With the pictures left out, every record must be reproduced exactly.

**Recorded data:**
○ ○ ○ ○ ○ ○ ○

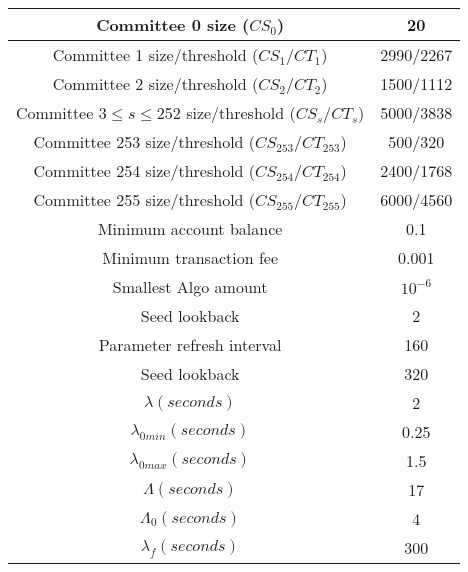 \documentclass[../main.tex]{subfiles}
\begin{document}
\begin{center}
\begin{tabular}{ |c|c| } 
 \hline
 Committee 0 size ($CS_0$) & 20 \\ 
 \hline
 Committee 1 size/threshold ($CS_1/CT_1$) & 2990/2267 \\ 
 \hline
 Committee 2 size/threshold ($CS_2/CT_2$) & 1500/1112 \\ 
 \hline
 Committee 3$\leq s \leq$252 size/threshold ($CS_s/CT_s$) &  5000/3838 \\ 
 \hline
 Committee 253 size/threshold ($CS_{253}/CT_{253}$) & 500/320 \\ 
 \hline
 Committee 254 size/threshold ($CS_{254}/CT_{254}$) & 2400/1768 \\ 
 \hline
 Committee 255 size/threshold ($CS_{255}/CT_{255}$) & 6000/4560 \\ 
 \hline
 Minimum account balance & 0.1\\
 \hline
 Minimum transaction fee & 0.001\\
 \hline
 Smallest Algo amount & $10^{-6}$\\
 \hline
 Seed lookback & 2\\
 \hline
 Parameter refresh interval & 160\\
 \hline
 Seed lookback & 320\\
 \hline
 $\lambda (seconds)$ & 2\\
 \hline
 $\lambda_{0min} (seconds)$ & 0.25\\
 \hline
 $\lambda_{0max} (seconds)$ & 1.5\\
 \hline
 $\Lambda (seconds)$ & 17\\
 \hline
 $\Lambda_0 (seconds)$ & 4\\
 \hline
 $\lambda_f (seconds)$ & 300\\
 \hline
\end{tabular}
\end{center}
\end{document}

○ ○ ○ ○ ○ ○ ○

**Exercise response:**
 \documentclass[../main.tex]{subfiles}
\begin{document}
\begin{center}
\begin{tabular}{ |c|c| } 
 \hline
 Committee 0 size ($CS_0$) & 20 \\ 
 \hline
 Committee 1 size/threshold ($CS_1/CT_1$) & 2990/2267 \\ 
 \hline
 Committee 2 size/threshold ($CS_2/CT_2$) & 1500/1112 \\ 
 \hline
 Committee 3$\leq s \leq$252 size/threshold ($CS_s/CT_s$) &  5000/3838 \\ 
 \hline
 Committee 253 size/threshold ($CS_{253}/CT_{253}$) & 500/320 \\ 
 \hline
 Committee 254 size/threshold ($CS_{254}/CT_{254}$) & 2400/1768 \\ 
 \hline
 Committee 255 size/threshold ($CS_{255}/CT_{255}$) & 6000/4560 \\ 
 \hline
 Minimum account balance & 0.1\\
 \hline
 Minimum transaction fee & 0.001\\
 \hline
 Smallest Algo amount & $10^{-6}$\\
 \hline
 Seed lookback & 2\\
 \hline
 Parameter refresh interval & 160\\
 \hline
 Seed lookback & 320\\
 \hline
 $\lambda (seconds)$ & 2\\
 \hline
 $\lambda_{0min} (seconds)$ & 0.25\\
 \hline
 $\lambda_{0max} (seconds)$ & 1.5\\
 \hline
 $\Lambda (seconds)$ & 17\\
 \hline
 $\Lambda_0 (seconds)$ & 4\\
 \hline
 $\lambda_f (seconds)$ & 300\\
 \hline
\end{tabular}
\end{center}
\end{document}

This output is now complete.